WHAT TO PRODUCE: Return the entries below in full. Keep every word as it is.

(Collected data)
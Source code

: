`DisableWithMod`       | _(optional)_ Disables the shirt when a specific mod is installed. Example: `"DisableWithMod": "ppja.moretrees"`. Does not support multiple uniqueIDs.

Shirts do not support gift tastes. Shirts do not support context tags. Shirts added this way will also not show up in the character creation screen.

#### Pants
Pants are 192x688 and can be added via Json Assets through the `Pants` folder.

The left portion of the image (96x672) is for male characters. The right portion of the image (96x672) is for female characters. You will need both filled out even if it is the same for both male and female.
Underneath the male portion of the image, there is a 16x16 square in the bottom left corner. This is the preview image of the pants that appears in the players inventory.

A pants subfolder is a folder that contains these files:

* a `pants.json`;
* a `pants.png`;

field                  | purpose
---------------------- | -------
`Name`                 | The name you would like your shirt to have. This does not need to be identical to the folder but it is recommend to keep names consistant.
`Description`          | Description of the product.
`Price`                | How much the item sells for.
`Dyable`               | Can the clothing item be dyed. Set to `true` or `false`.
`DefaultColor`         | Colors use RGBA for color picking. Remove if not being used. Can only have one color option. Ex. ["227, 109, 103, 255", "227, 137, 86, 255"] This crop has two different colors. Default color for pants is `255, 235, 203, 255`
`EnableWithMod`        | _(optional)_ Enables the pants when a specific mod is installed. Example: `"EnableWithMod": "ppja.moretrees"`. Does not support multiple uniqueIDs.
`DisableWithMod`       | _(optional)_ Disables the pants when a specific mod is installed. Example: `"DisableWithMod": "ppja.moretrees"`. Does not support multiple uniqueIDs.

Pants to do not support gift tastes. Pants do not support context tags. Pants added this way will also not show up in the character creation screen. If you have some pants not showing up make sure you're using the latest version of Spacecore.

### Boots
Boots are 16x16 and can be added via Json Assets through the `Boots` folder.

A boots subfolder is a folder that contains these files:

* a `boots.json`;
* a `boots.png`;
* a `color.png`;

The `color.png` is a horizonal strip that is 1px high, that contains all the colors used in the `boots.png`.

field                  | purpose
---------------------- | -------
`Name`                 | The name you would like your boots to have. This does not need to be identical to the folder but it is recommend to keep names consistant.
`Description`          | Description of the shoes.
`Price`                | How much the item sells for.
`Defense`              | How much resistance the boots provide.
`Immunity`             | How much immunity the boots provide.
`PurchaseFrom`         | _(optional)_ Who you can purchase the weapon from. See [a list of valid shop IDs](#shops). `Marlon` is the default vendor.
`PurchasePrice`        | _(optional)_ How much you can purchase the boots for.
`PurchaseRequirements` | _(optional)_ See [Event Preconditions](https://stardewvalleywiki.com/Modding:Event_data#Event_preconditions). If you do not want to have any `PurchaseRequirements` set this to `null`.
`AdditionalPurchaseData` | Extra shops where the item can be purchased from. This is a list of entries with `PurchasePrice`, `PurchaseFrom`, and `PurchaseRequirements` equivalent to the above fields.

SOLUTION FOR THIS PROBLEM:
Source code

:`DisableWithMod`       | _(optional)_ Disables the shirt when a specific mod is installed. Example: `"DisableWithMod": "ppja.moretrees"`. Does not support multiple uniqueIDs.

Shirts do not support gift tastes. Shirts do not support context tags. Shirts added this way will also not show up in the character creation screen.

#### Pants
Pants are 192x688 and can be added via Json Assets through the `Pants` folder.

The left portion of the image (96x672) is for male characters. The right portion of the image (96x672) is for female characters. You will need both filled out even if it is the same for both male and female.
Underneath the male portion of the image, there is a 16x16 square in the bottom left corner. This is the preview image of the pants that appears in the players inventory.

A pants subfolder is a folder that contains these files:

* a `pants.json`;
* a `pants.png`;

field                  | purpose
---------------------- | -------
`Name`                 | The name you would like your shirt to have. This does not need to be identical to the folder but it is recommend to keep names consistant.
`Description`          | Description of the product.
`Price`                | How much the item sells for.
`Dyable`               | Can the clothing item be dyed. Set to `true` or `false`.
`DefaultColor`         | Colors use RGBA for color picking. Remove if not being used. Can only have one color option. Ex. ["227, 109, 103, 255", "227, 137, 86, 255"] This crop has two different colors. Default color for pants is `255, 235, 203, 255`
`EnableWithMod`        | _(optional)_ Enables the pants when a specific mod is installed. Example: `"EnableWithMod": "ppja.moretrees"`. Does not support multiple uniqueIDs.
`DisableWithMod`       | _(optional)_ Disables the pants when a specific mod is installed. Example: `"DisableWithMod": "ppja.moretrees"`. Does not support multiple uniqueIDs.

Pants to do not support gift tastes. Pants do not support context tags. Pants added this way will also not show up in the character creation screen. If you have some pants not showing up make sure you're using the latest version of Spacecore.

### Boots
Boots are 16x16 and can be added via Json Assets through the `Boots` folder.

A boots subfolder is a folder that contains these files:

* a `boots.json`;
* a `boots.png`;
* a `color.png`;

The `color.png` is a horizonal strip that is 1px high, that contains all the colors used in the `boots.png`.

field                  | purpose
---------------------- | -------
`Name`                 | The name you would like your boots to have. This does not need to be identical to the folder but it is recommend to keep names consistant.
`Description`          | Description of the shoes.
`Price`                | How much the item sells for.
`Defense`              | How much resistance the boots provide.
`Immunity`             | How much immunity the boots provide.
`PurchaseFrom`         | _(optional)_ Who you can purchase the weapon from. See [a list of valid shop IDs](#shops). `Marlon` is the default vendor.
`PurchasePrice`        | _(optional)_ How much you can purchase the boots for.
`PurchaseRequirements` | _(optional)_ See [Event Preconditions](https://stardewvalleywiki.com/Modding:Event_data#Event_preconditions). If you do not want to have any `PurchaseRequirements` set this to `null`.
`AdditionalPurchaseData` | Extra shops where the item can be purchased from. This is a list of entries with `PurchasePrice`, `PurchaseFrom`, and `PurchaseRequirements` equivalent to the above fields.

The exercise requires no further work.